Task brief -> Find the word "setiap" in the records below. List each line containing it.

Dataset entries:
-*-*-
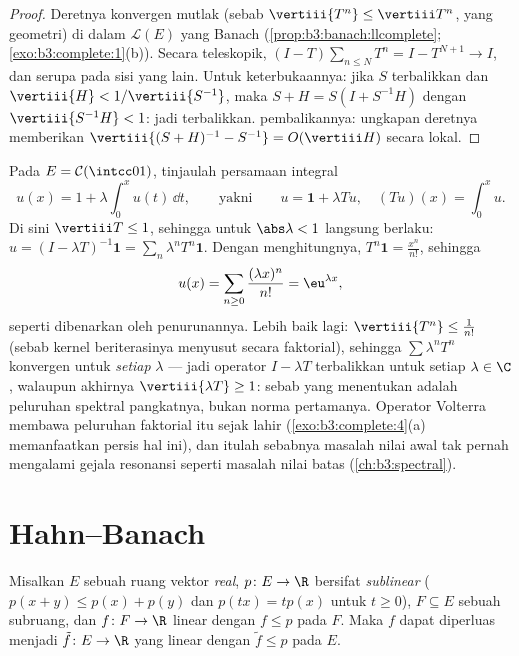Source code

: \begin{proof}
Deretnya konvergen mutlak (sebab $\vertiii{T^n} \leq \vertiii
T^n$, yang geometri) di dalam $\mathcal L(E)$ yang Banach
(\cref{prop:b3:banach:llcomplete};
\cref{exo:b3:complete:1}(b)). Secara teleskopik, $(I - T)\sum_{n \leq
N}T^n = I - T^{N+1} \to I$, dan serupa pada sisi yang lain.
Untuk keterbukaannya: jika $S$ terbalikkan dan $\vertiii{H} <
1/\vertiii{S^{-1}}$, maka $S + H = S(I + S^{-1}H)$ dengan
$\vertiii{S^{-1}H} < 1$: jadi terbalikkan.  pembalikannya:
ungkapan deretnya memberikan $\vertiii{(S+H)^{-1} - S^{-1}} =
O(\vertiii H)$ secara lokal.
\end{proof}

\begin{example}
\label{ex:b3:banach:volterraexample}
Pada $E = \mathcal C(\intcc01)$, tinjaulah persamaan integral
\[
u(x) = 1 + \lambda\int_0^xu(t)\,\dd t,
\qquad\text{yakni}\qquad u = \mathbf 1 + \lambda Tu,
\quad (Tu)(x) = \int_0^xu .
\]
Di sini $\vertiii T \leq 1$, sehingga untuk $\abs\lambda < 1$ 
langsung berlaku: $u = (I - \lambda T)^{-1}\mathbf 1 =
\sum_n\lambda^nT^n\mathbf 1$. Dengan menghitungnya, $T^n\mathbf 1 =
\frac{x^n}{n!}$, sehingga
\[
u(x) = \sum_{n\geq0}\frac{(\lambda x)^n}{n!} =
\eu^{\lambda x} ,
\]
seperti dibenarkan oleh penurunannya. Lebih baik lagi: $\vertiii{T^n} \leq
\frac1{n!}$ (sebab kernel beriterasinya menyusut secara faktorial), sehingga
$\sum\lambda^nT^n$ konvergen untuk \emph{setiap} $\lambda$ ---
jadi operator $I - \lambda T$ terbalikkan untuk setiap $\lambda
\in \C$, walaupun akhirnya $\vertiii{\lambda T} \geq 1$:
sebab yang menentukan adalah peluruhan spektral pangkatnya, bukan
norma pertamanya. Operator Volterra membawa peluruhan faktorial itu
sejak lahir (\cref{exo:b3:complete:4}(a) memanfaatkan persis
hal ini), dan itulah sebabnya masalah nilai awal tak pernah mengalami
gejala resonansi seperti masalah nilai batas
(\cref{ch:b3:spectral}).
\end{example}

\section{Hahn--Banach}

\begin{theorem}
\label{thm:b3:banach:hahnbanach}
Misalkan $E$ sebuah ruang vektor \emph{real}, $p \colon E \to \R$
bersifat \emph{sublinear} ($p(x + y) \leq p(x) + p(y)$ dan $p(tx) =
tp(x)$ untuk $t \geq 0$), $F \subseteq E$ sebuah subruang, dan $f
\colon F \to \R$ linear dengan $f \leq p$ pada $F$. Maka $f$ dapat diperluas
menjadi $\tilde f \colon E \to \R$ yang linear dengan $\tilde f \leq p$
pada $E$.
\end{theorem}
-*-*-
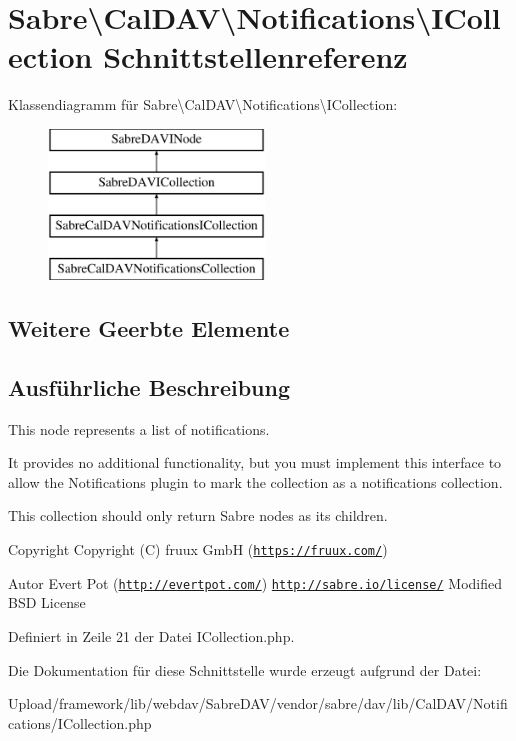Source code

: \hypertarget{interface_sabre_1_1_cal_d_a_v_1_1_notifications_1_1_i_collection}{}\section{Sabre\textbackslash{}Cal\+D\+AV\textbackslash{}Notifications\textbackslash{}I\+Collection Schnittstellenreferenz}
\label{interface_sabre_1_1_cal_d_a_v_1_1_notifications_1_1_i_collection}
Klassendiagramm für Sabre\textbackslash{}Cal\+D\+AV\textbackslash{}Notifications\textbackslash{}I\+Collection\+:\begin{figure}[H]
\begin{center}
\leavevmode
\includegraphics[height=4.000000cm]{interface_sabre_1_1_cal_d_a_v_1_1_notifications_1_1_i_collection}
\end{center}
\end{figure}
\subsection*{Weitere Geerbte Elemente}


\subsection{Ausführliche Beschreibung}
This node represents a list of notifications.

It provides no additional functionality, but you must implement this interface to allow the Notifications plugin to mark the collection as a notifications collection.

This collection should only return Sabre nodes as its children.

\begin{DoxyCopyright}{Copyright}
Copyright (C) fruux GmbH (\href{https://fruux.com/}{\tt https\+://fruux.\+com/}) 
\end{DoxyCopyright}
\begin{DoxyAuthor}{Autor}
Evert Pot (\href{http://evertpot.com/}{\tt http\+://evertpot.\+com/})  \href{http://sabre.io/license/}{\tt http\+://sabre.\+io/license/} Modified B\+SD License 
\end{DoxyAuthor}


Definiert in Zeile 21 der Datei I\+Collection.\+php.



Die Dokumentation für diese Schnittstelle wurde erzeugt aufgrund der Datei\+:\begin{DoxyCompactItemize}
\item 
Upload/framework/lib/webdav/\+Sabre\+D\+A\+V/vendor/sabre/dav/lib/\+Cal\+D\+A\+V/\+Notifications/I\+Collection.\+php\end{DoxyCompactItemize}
-*-*-
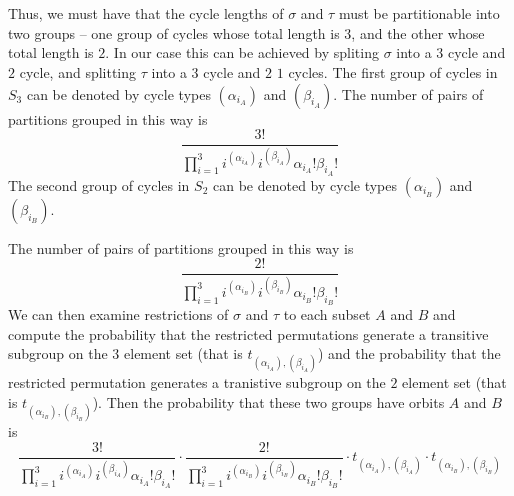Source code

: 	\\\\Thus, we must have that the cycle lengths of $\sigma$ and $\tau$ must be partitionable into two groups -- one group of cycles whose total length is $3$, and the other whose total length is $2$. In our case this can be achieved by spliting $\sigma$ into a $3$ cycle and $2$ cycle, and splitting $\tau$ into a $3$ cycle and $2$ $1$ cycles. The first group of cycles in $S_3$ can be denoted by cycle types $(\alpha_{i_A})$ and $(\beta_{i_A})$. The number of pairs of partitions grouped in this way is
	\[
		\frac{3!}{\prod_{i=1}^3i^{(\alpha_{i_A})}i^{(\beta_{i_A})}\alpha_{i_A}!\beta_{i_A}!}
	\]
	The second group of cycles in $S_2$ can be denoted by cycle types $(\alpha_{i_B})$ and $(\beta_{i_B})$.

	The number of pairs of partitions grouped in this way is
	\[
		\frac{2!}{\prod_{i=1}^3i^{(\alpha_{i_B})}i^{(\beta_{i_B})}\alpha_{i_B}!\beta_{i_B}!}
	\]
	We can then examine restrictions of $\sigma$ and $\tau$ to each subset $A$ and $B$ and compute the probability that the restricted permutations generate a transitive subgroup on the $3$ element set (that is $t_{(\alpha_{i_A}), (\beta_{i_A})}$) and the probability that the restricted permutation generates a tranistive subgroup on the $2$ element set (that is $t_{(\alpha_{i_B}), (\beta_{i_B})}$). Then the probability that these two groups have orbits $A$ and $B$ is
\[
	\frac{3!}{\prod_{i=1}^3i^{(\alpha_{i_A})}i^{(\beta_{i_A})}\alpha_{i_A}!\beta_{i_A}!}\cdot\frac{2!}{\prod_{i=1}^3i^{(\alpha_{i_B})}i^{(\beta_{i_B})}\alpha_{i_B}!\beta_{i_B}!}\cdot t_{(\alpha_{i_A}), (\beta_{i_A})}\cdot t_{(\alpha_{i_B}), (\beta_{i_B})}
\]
-*-*-
Exercise answer ->
$\sum\lambda^nT^n$ konvergen untuk \emph{setiap} $\lambda$ ---
jadi operator $I - \lambda T$ terbalikkan untuk setiap $\lambda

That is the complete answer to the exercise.